Any public transportation system is a graph. Stations are represented by nodes, and the routes between them by relationships. Station nodes might have attributes such as name, location, and wheelchair accessibilities. Route relationships might have attributes such as frequency and speed. You are performing an operation on a graph whenever you look at a transportation map to figure out the shortest route between two stations.

Public Transportation Routes

A public transport knowledge graph could be a central resource for all departments involved in creating, running, and maintaining transport lines. This knowledge graph can also be mined using artificial intelligence and algorithms to solve problems and identify issues in the system. In Brazil, researchers created a graph-based data processing methodology that identifies discrepancies in supply and demand for the local bus network, as well as bottlenecks.

Source: Graph mining for the detection of overcrowding and waste of resources in public transport

Cell Networks

All digital networks are essentially graphs. Each one of our cellular devices is a node, connected to cell towers via a wireless relationship. Our devices and the cell towers are nodes that have attributes, such as location, device type, antenna capability, or carrier. These nodes are connected by a wireless relationship that can also have attributes such as strength and connection type (e.g. 1X, 3G, 5G). The cell towers are also connected to other networking devices through various connection types. Here is a graph schema that shows the potential types of nodes (devices) and relationships (connections) in a 5G cellular network.

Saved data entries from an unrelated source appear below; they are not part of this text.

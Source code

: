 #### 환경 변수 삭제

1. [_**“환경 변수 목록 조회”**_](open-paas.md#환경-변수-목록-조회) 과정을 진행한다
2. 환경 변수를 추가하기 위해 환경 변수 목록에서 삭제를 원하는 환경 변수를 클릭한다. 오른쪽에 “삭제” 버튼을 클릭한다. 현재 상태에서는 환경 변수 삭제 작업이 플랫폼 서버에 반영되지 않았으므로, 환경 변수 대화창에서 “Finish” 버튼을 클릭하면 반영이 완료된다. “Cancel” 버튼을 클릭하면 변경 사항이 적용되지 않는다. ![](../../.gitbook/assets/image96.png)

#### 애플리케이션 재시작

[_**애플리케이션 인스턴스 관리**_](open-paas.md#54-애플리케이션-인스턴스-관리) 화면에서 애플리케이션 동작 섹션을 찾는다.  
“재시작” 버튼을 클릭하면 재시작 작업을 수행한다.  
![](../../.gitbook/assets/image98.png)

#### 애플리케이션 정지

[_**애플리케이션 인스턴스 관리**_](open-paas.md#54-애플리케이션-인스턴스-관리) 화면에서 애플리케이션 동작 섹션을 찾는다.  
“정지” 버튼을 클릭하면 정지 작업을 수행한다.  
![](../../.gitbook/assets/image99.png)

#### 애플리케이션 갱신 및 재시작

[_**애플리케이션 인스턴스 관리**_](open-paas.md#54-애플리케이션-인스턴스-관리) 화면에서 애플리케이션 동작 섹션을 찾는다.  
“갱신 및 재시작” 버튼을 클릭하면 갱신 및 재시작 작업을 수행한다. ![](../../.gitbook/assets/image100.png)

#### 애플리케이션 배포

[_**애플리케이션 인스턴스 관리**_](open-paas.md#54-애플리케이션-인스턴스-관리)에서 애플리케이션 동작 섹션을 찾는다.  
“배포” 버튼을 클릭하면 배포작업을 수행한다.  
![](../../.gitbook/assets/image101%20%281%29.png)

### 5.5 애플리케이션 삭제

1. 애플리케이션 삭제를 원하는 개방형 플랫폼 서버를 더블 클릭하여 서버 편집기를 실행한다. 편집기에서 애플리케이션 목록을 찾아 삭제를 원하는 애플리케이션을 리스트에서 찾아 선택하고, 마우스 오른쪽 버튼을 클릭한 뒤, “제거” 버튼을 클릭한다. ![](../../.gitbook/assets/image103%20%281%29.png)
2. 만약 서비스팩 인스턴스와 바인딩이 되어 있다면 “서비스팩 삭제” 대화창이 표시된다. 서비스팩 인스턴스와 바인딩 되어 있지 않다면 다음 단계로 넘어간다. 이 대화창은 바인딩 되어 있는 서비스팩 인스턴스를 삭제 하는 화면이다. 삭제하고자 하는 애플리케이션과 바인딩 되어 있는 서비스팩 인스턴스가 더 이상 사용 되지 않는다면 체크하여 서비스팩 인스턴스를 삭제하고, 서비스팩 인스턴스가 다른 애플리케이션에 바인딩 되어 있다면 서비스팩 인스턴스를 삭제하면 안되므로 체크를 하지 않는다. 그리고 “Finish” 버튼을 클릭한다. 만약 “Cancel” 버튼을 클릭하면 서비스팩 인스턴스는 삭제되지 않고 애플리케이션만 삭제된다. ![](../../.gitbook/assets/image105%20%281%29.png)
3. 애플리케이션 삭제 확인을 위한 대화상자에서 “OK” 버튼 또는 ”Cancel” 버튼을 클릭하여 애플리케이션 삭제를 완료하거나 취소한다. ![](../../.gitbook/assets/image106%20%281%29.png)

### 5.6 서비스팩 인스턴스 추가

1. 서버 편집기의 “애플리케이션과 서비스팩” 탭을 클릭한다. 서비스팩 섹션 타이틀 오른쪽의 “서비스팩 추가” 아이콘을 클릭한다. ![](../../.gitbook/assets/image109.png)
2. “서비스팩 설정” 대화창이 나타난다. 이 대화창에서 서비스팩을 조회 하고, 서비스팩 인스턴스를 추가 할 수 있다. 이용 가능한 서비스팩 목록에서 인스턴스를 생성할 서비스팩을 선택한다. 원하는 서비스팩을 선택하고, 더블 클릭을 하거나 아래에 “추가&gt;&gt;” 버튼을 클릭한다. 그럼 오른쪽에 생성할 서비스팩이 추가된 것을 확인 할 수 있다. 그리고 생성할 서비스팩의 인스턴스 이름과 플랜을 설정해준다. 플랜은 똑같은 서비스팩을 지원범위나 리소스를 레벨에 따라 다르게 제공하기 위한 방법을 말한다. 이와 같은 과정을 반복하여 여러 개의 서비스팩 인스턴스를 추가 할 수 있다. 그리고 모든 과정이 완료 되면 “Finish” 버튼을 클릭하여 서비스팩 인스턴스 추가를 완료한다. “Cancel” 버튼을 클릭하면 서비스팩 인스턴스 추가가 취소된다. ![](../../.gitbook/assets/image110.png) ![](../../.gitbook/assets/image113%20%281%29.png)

Source: A Survey of 5G Network: Architecture and Emerging Technologies

Similar to the examples above, a mobile network knowledge graph could be a central data resource for mobile network operators, tower maintenance personnel, and mobile network users. Researchers at Nokia and Huawei also demonstrated the effective analysis of a knowledge graph to provide holistic insights for mobile network operators. The authors state in the abstract, “In this paper, we propose graph theory based network insight analysis framework which can give mobile operators insight about their networks, provide better network coverage, and optimize [their] infrastructure investments.”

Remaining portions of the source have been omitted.